* _Problem description_
Look over the listing below and report how many of its lines contain the string "keywords", with no other words.

* _Entries supplied_
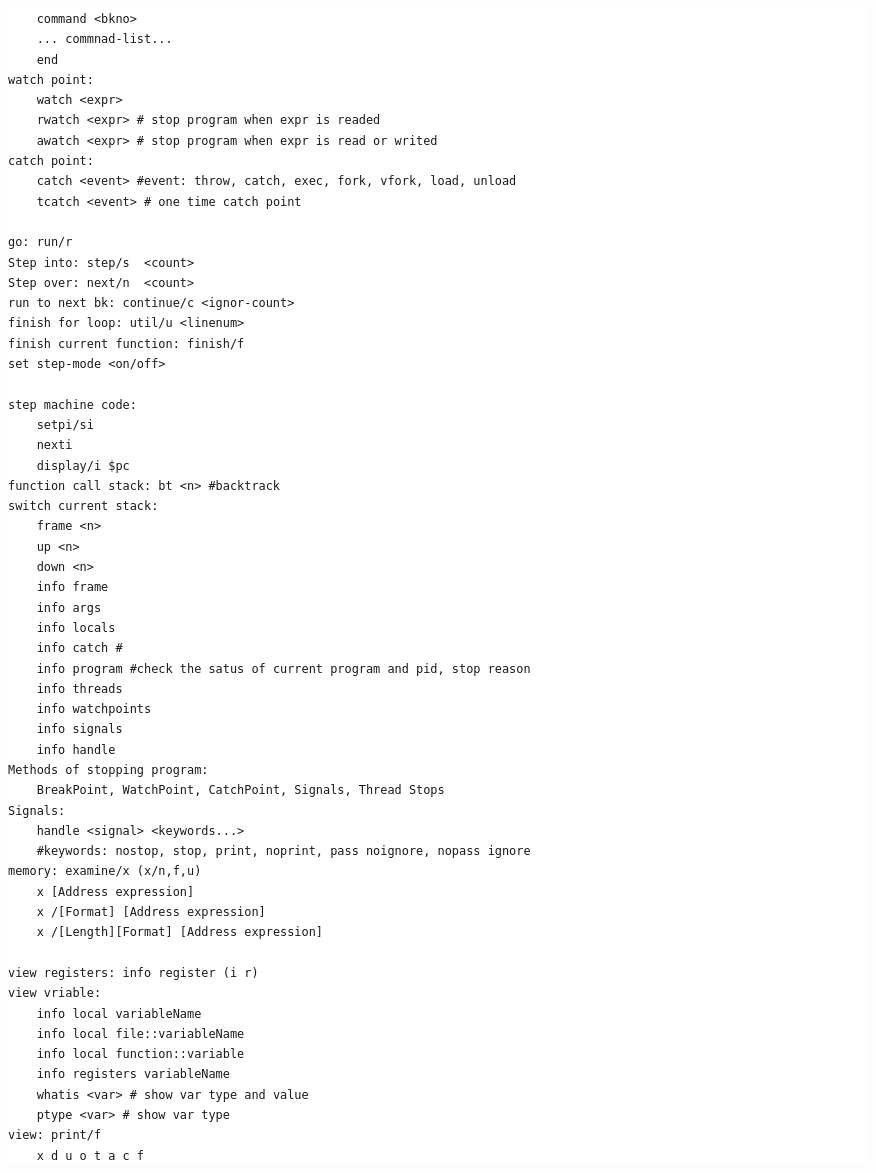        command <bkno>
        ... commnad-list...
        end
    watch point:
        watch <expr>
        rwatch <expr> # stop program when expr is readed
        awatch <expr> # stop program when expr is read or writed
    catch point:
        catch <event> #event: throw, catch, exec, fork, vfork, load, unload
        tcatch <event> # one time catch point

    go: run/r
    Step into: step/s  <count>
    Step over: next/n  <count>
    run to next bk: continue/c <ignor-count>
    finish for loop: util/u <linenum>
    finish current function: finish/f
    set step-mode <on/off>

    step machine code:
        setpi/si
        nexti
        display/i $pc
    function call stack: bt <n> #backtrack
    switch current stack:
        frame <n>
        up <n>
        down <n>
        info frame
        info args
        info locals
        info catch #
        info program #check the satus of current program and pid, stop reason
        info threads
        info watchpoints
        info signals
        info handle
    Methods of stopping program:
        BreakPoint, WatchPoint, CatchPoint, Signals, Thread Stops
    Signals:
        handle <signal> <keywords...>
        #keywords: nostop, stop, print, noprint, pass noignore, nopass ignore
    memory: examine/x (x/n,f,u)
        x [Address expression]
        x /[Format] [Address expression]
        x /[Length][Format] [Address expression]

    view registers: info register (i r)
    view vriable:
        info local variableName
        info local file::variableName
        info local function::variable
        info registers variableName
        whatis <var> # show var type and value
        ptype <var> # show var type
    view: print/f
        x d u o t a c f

* _Exercise output_
2